**About this task**
In the copy, keep every record exact and leave out all images.

START Exercise material

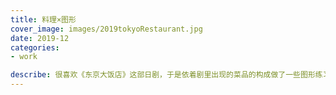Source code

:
 ```yaml
---
title: 料理×图形
cover_image: images/2019tokyoRestaurant.jpg
date: 2019-12 
categories:
- work

describe: 很喜欢《东京大饭店》这部日剧，于是依着剧里出现的菜品的构成做了一些图形练习。
---
```


<a href="https://waterpatch.oss-cn-guangzhou.aliyuncs.com/2019-tokyoRestaurant/01-tuya.jpg" class="fancybox" data-fancybox="gallery"><img src="https://waterpatch.oss-cn-guangzhou.aliyuncs.com/2019-tokyoRestaurant/01-tuya.jpg" alt="" class="content-a-img"></a><a href="https://waterpatch.oss-cn-guangzhou.aliyuncs.com/2019-tokyoRestaurant/02-tuya.jpg" class="fancybox" data-fancybox="gallery"><img src="https://waterpatch.oss-cn-guangzhou.aliyuncs.com/2019-tokyoRestaurant/02-tuya.jpg" alt="" class="content-a-img"></a><a href="https://waterpatch.oss-cn-guangzhou.aliyuncs.com/2019-tokyoRestaurant/03-tuya.jpg" class="fancybox" data-fancybox="gallery"><img src="https://waterpatch.oss-cn-guangzhou.aliyuncs.com/2019-tokyoRestaurant/03-tuya.jpg" alt="" class="content-a-img"></a><a href="https://waterpatch.oss-cn-guangzhou.aliyuncs.com/2019-tokyoRestaurant/04-tuya.jpg" class="fancybox" data-fancybox="gallery"><img src="https://waterpatch.oss-cn-guangzhou.aliyuncs.com/2019-tokyoRestaurant/04-tuya.jpg" alt="" class="content-a-img"></a><a href="https://waterpatch.oss-cn-guangzhou.aliyuncs.com/2019-tokyoRestaurant/05-tuya.jpg" class="fancybox" data-fancybox="gallery"><img src="https://waterpatch.oss-cn-guangzhou.aliyuncs.com/2019-tokyoRestaurant/05-tuya.jpg" alt="" class="content-a-img"></a><a href="https://waterpatch.oss-cn-guangzhou.aliyuncs.com/2019-tokyoRestaurant/06-tuya.jpg" class="fancybox" data-fancybox="gallery"><img src="https://waterpatch.oss-cn-guangzhou.aliyuncs.com/2019-tokyoRestaurant/06-tuya.jpg" alt="" class="content-a-img"></a><a href="https://waterpatch.oss-cn-guangzhou.aliyuncs.com/2019-tokyoRestaurant/07-tuya.jpg" class="fancybox" data-fancybox="gallery"><img src="https://waterpatch.oss-cn-guangzhou.aliyuncs.com/2019-tokyoRestaurant/07-tuya.jpg" alt="" class="content-a-img"></a><a href="https://waterpatch.oss-cn-guangzhou.aliyuncs.com/2019-tokyoRestaurant/08-tuya.jpg" class="fancybox" data-fancybox="gallery"><img src="https://waterpatch.oss-cn-guangzhou.aliyuncs.com/2019-tokyoRestaurant/08-tuya.jpg" alt="" class="content-a-img"></a>

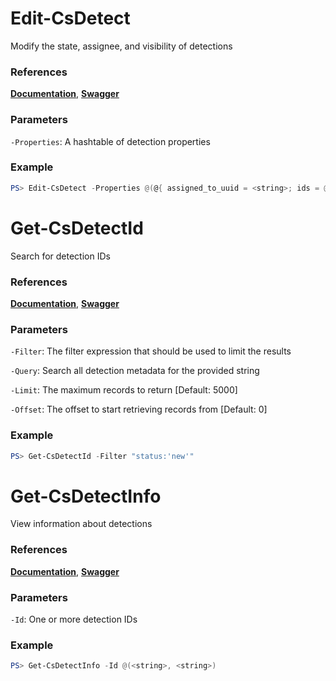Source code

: # Edit-CsDetect
Modify the state, assignee, and visibility of detections

### References
**[Documentation](https://falcon.crowdstrike.com/support/documentation/86/detections-monitoring-apis#modify-detections)**, **[Swagger](https://assets.falcon.crowdstrike.com/support/api/swagger.html#/detects/UpdateDetectsByIdsV2)**

### Parameters

`-Properties`: A hashtable of detection properties

### Example
```powershell
PS> Edit-CsDetect -Properties @(@{ assigned_to_uuid = <string>; ids = @(<string>); status = <string> })
```

# Get-CsDetectId
Search for detection IDs

### References
**[Documentation](https://falcon.crowdstrike.com/support/documentation/86/detections-monitoring-apis#find-detections)**, **[Swagger](https://assets.falcon.crowdstrike.com/support/api/swagger.html#/detects/QueryDetects)**

### Parameters

`-Filter`: The filter expression that should be used to limit the results

`-Query`: Search all detection metadata for the provided string

`-Limit`: The maximum records to return [Default: 5000]

`-Offset`: The offset to start retrieving records from [Default: 0]

### Example
```powershell
PS> Get-CsDetectId -Filter "status:'new'"
```

# Get-CsDetectInfo
View information about detections

### References
**[Documentation](https://falcon.crowdstrike.com/support/documentation/86/detections-monitoring-apis#find-detections)**, **[Swagger](https://assets.falcon.crowdstrike.com/support/api/swagger.html#/detects/GetDetectSummaries)**

### Parameters

`-Id`: One or more detection IDs

### Example
```powershell
PS> Get-CsDetectInfo -Id @(<string>, <string>)
```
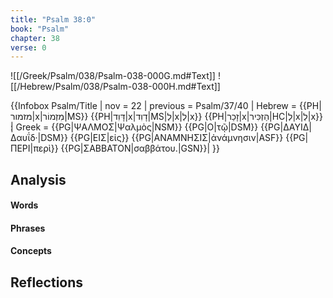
 ```yaml
---
title: "Psalm 38:0"
book: "Psalm"
chapter: 38
verse: 0
---
```

![[/Greek/Psalm/038/Psalm-038-000G.md#Text]]
![[/Hebrew/Psalm/038/Psalm-038-000H.md#Text]]

{{Infobox Psalm/Title |
  nov = 22 |
  previous = Psalm/37/40 |
  Hebrew = {{PH|מזמור|x|מִזְמוֹר|MS}} {{PH|דָּוִד|x|דָוִד|MS|לְ|x|לְ|x}} {{PH|זָכַר|x|הַזְכִּיר|HC|לְ|x|לְ|x}}׃|
  Greek = {{PG|ΨΑΛΜΟΣ|Ψαλμὸς|NSM}} {{PG|Ο|τῷ|DSM}} {{PG|ΔΑΥΙΔ|Δαυΐδ·|DSM}} {{PG|ΕΙΣ|εἰς}} {{PG|ΑΝΑΜΝΗΣΙΣ|ἀνάμνησιν|ASF}} {{PG|ΠΕΡΙ|περὶ}} {{PG|ΣΑΒΒΑΤΟΝ|σαββάτου.|GSN}}|
}}

## Analysis

#### Words

#### Phrases

#### Concepts

## Reflections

END Exercise material

**Output below**
Source code

:
 ```yaml
---
title: 料理×图形
cover_image: images/2019tokyoRestaurant.jpg
date: 2019-12 
categories:
- work

describe: 很喜欢《东京大饭店》这部日剧，于是依着剧里出现的菜品的构成做了一些图形练习。
---
```


<a href="https://waterpatch.oss-cn-guangzhou.aliyuncs.com/2019-tokyoRestaurant/01-tuya.jpg" class="fancybox" data-fancybox="gallery"><img src="https://waterpatch.oss-cn-guangzhou.aliyuncs.com/2019-tokyoRestaurant/01-tuya.jpg" alt="" class="content-a-img"></a><a href="https://waterpatch.oss-cn-guangzhou.aliyuncs.com/2019-tokyoRestaurant/02-tuya.jpg" class="fancybox" data-fancybox="gallery"><img src="https://waterpatch.oss-cn-guangzhou.aliyuncs.com/2019-tokyoRestaurant/02-tuya.jpg" alt="" class="content-a-img"></a><a href="https://waterpatch.oss-cn-guangzhou.aliyuncs.com/2019-tokyoRestaurant/03-tuya.jpg" class="fancybox" data-fancybox="gallery"><img src="https://waterpatch.oss-cn-guangzhou.aliyuncs.com/2019-tokyoRestaurant/03-tuya.jpg" alt="" class="content-a-img"></a><a href="https://waterpatch.oss-cn-guangzhou.aliyuncs.com/2019-tokyoRestaurant/04-tuya.jpg" class="fancybox" data-fancybox="gallery"><img src="https://waterpatch.oss-cn-guangzhou.aliyuncs.com/2019-tokyoRestaurant/04-tuya.jpg" alt="" class="content-a-img"></a><a href="https://waterpatch.oss-cn-guangzhou.aliyuncs.com/2019-tokyoRestaurant/05-tuya.jpg" class="fancybox" data-fancybox="gallery"><img src="https://waterpatch.oss-cn-guangzhou.aliyuncs.com/2019-tokyoRestaurant/05-tuya.jpg" alt="" class="content-a-img"></a><a href="https://waterpatch.oss-cn-guangzhou.aliyuncs.com/2019-tokyoRestaurant/06-tuya.jpg" class="fancybox" data-fancybox="gallery"><img src="https://waterpatch.oss-cn-guangzhou.aliyuncs.com/2019-tokyoRestaurant/06-tuya.jpg" alt="" class="content-a-img"></a><a href="https://waterpatch.oss-cn-guangzhou.aliyuncs.com/2019-tokyoRestaurant/07-tuya.jpg" class="fancybox" data-fancybox="gallery"><img src="https://waterpatch.oss-cn-guangzhou.aliyuncs.com/2019-tokyoRestaurant/07-tuya.jpg" alt="" class="content-a-img"></a><a href="https://waterpatch.oss-cn-guangzhou.aliyuncs.com/2019-tokyoRestaurant/08-tuya.jpg" class="fancybox" data-fancybox="gallery"><img src="https://waterpatch.oss-cn-guangzhou.aliyuncs.com/2019-tokyoRestaurant/08-tuya.jpg" alt="" class="content-a-img"></a>

Source code

: # Edit-CsDetect
Modify the state, assignee, and visibility of detections

### References
**[Documentation](https://falcon.crowdstrike.com/support/documentation/86/detections-monitoring-apis#modify-detections)**, **[Swagger](https://assets.falcon.crowdstrike.com/support/api/swagger.html#/detects/UpdateDetectsByIdsV2)**

### Parameters

`-Properties`: A hashtable of detection properties

### Example
```powershell
PS> Edit-CsDetect -Properties @(@{ assigned_to_uuid = <string>; ids = @(<string>); status = <string> })
```

# Get-CsDetectId
Search for detection IDs

### References
**[Documentation](https://falcon.crowdstrike.com/support/documentation/86/detections-monitoring-apis#find-detections)**, **[Swagger](https://assets.falcon.crowdstrike.com/support/api/swagger.html#/detects/QueryDetects)**

### Parameters

`-Filter`: The filter expression that should be used to limit the results

`-Query`: Search all detection metadata for the provided string

`-Limit`: The maximum records to return [Default: 5000]

`-Offset`: The offset to start retrieving records from [Default: 0]

### Example
```powershell
PS> Get-CsDetectId -Filter "status:'new'"
```

# Get-CsDetectInfo
View information about detections

### References
**[Documentation](https://falcon.crowdstrike.com/support/documentation/86/detections-monitoring-apis#find-detections)**, **[Swagger](https://assets.falcon.crowdstrike.com/support/api/swagger.html#/detects/GetDetectSummaries)**

### Parameters

`-Id`: One or more detection IDs

### Example
```powershell
PS> Get-CsDetectInfo -Id @(<string>, <string>)
```
 ```yaml
---
title: "Psalm 38:0"
book: "Psalm"
chapter: 38
verse: 0
---
```

![[/Greek/Psalm/038/Psalm-038-000G.md#Text]]
![[/Hebrew/Psalm/038/Psalm-038-000H.md#Text]]

{{Infobox Psalm/Title |
  nov = 22 |
  previous = Psalm/37/40 |
  Hebrew = {{PH|מזמור|x|מִזְמוֹר|MS}} {{PH|דָּוִד|x|דָוִד|MS|לְ|x|לְ|x}} {{PH|זָכַר|x|הַזְכִּיר|HC|לְ|x|לְ|x}}׃|
  Greek = {{PG|ΨΑΛΜΟΣ|Ψαλμὸς|NSM}} {{PG|Ο|τῷ|DSM}} {{PG|ΔΑΥΙΔ|Δαυΐδ·|DSM}} {{PG|ΕΙΣ|εἰς}} {{PG|ΑΝΑΜΝΗΣΙΣ|ἀνάμνησιν|ASF}} {{PG|ΠΕΡΙ|περὶ}} {{PG|ΣΑΒΒΑΤΟΝ|σαββάτου.|GSN}}|
}}

## Analysis

#### Words

#### Phrases

#### Concepts

## Reflections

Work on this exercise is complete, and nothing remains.